Exercise >> Transcribe the listing word for word, beginning at its first line and ending at the line containing "This estimator has"; omit the pictures.

Study material >>

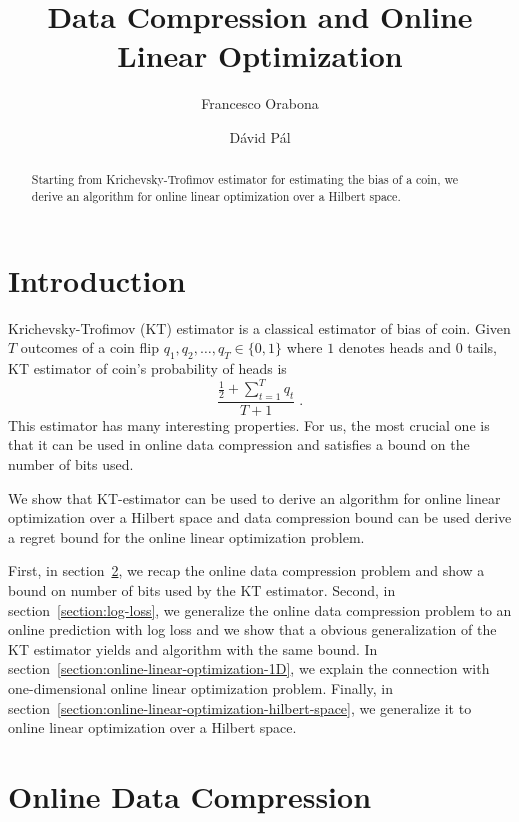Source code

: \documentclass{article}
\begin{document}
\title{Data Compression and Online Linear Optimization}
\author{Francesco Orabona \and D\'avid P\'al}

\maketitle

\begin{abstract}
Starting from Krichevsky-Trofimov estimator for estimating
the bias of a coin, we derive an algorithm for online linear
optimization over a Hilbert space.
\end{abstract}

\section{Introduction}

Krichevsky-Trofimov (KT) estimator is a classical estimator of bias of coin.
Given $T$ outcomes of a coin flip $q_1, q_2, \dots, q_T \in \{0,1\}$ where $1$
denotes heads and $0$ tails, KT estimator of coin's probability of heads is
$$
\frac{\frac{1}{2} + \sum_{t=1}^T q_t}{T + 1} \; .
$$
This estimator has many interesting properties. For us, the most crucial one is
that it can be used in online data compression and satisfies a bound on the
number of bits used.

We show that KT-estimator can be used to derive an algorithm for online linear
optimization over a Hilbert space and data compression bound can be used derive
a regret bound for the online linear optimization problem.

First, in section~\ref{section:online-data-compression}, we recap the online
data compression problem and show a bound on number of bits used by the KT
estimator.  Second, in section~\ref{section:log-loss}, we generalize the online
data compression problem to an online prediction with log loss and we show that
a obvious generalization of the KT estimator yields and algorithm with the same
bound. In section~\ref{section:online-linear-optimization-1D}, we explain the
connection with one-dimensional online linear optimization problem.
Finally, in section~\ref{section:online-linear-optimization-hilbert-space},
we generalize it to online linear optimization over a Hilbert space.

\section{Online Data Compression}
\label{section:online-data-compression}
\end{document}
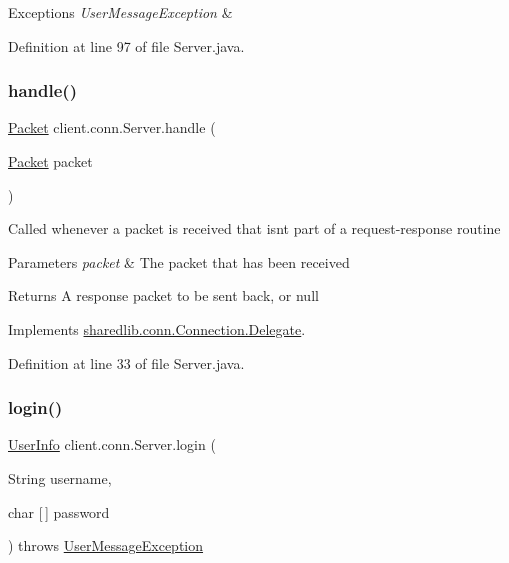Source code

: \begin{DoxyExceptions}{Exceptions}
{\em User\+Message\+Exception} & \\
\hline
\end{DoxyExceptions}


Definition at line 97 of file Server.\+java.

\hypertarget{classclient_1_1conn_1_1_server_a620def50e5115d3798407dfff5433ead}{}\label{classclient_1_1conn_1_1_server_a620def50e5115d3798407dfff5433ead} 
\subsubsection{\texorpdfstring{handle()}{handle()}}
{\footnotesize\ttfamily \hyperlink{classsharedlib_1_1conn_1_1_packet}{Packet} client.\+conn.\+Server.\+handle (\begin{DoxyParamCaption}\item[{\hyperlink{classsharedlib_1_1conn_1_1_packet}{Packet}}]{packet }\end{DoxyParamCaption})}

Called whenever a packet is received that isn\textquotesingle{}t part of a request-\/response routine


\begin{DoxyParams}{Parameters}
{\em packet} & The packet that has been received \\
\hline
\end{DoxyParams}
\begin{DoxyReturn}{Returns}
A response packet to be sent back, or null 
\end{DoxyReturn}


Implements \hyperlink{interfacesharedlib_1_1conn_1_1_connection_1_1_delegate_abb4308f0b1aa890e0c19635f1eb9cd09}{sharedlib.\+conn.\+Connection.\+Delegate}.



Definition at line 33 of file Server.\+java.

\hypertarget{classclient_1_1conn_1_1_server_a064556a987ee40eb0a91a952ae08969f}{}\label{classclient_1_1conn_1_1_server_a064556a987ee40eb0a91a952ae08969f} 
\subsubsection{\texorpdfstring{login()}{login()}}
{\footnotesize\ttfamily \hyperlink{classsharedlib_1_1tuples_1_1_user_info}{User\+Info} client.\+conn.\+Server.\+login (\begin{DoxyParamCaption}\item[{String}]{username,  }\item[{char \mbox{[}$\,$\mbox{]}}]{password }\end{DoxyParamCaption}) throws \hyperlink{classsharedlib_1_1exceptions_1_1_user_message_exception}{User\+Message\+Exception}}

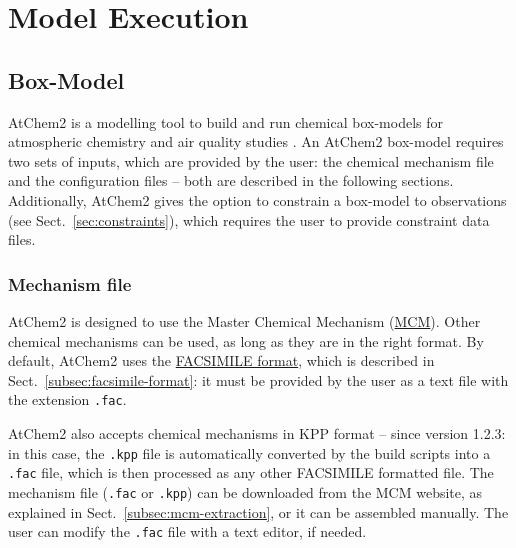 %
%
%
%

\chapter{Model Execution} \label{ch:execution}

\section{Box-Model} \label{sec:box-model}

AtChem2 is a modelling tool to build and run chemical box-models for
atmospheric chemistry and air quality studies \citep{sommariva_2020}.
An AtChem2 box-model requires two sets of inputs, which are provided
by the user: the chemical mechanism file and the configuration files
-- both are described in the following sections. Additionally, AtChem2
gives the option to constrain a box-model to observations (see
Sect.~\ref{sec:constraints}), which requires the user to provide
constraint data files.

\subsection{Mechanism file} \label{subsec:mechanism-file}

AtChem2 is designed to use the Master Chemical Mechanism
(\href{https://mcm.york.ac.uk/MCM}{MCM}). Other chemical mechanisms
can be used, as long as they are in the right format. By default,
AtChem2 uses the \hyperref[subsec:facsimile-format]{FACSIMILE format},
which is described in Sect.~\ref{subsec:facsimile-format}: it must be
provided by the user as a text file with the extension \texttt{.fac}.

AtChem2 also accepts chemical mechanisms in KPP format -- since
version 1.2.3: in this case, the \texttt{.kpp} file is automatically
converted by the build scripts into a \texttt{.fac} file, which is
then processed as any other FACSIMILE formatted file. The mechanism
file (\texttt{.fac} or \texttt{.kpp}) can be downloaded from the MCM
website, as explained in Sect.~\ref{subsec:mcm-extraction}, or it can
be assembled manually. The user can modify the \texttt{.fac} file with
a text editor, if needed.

Finished exercise >>
Source code

: \documentclass{article}
\begin{document}
\title{Data Compression and Online Linear Optimization}
\author{Francesco Orabona \and D\'avid P\'al}

\maketitle

\begin{abstract}
Starting from Krichevsky-Trofimov estimator for estimating
the bias of a coin, we derive an algorithm for online linear
optimization over a Hilbert space.
\end{abstract}

\section{Introduction}

Krichevsky-Trofimov (KT) estimator is a classical estimator of bias of coin.
Given $T$ outcomes of a coin flip $q_1, q_2, \dots, q_T \in \{0,1\}$ where $1$
denotes heads and $0$ tails, KT estimator of coin's probability of heads is
$$
\frac{\frac{1}{2} + \sum_{t=1}^T q_t}{T + 1} \; .
$$
This estimator has many interesting properties. For us, the most crucial one is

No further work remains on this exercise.